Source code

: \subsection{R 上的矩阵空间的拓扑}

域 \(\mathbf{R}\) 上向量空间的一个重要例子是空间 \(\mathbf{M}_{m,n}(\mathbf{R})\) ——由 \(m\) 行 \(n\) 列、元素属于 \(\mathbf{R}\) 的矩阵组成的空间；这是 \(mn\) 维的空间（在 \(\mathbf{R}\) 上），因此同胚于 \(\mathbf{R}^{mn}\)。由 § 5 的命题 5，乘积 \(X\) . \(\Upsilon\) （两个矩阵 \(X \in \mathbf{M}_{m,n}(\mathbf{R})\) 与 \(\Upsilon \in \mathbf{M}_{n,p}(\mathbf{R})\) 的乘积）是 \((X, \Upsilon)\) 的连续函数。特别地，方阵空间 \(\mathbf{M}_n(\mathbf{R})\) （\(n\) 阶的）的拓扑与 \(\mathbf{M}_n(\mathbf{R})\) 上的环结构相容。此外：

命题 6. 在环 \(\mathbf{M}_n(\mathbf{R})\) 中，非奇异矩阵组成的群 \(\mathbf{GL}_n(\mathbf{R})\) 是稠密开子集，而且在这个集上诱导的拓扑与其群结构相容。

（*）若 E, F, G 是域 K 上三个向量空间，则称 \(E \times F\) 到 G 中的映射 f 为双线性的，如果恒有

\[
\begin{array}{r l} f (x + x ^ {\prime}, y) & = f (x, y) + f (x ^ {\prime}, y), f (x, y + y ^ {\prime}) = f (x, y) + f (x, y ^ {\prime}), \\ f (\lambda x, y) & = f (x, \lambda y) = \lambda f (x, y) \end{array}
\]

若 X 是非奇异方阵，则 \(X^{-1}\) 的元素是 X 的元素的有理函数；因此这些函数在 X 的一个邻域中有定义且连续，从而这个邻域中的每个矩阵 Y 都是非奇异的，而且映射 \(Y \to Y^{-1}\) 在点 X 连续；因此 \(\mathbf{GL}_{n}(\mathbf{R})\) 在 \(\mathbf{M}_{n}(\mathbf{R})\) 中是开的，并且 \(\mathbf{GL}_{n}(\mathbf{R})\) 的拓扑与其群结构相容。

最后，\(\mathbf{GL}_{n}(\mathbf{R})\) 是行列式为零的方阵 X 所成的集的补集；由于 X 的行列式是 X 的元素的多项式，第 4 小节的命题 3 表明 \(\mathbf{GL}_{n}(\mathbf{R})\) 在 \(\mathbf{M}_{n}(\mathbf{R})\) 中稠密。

..........

● **EXERCISE PROMPT**
From the records above, extract every line exactly as it stands.

● **ANSWER SECTION**
Source code

: \subsection{R 上的矩阵空间的拓扑}

域 \(\mathbf{R}\) 上向量空间的一个重要例子是空间 \(\mathbf{M}_{m,n}(\mathbf{R})\) ——由 \(m\) 行 \(n\) 列、元素属于 \(\mathbf{R}\) 的矩阵组成的空间；这是 \(mn\) 维的空间（在 \(\mathbf{R}\) 上），因此同胚于 \(\mathbf{R}^{mn}\)。由 § 5 的命题 5，乘积 \(X\) . \(\Upsilon\) （两个矩阵 \(X \in \mathbf{M}_{m,n}(\mathbf{R})\) 与 \(\Upsilon \in \mathbf{M}_{n,p}(\mathbf{R})\) 的乘积）是 \((X, \Upsilon)\) 的连续函数。特别地，方阵空间 \(\mathbf{M}_n(\mathbf{R})\) （\(n\) 阶的）的拓扑与 \(\mathbf{M}_n(\mathbf{R})\) 上的环结构相容。此外：

命题 6. 在环 \(\mathbf{M}_n(\mathbf{R})\) 中，非奇异矩阵组成的群 \(\mathbf{GL}_n(\mathbf{R})\) 是稠密开子集，而且在这个集上诱导的拓扑与其群结构相容。

（*）若 E, F, G 是域 K 上三个向量空间，则称 \(E \times F\) 到 G 中的映射 f 为双线性的，如果恒有

\[
\begin{array}{r l} f (x + x ^ {\prime}, y) & = f (x, y) + f (x ^ {\prime}, y), f (x, y + y ^ {\prime}) = f (x, y) + f (x, y ^ {\prime}), \\ f (\lambda x, y) & = f (x, \lambda y) = \lambda f (x, y) \end{array}
\]

若 X 是非奇异方阵，则 \(X^{-1}\) 的元素是 X 的元素的有理函数；因此这些函数在 X 的一个邻域中有定义且连续，从而这个邻域中的每个矩阵 Y 都是非奇异的，而且映射 \(Y \to Y^{-1}\) 在点 X 连续；因此 \(\mathbf{GL}_{n}(\mathbf{R})\) 在 \(\mathbf{M}_{n}(\mathbf{R})\) 中是开的，并且 \(\mathbf{GL}_{n}(\mathbf{R})\) 的拓扑与其群结构相容。

最后，\(\mathbf{GL}_{n}(\mathbf{R})\) 是行列式为零的方阵 X 所成的集的补集；由于 X 的行列式是 X 的元素的多项式，第 4 小节的命题 3 表明 \(\mathbf{GL}_{n}(\mathbf{R})\) 在 \(\mathbf{M}_{n}(\mathbf{R})\) 中稠密。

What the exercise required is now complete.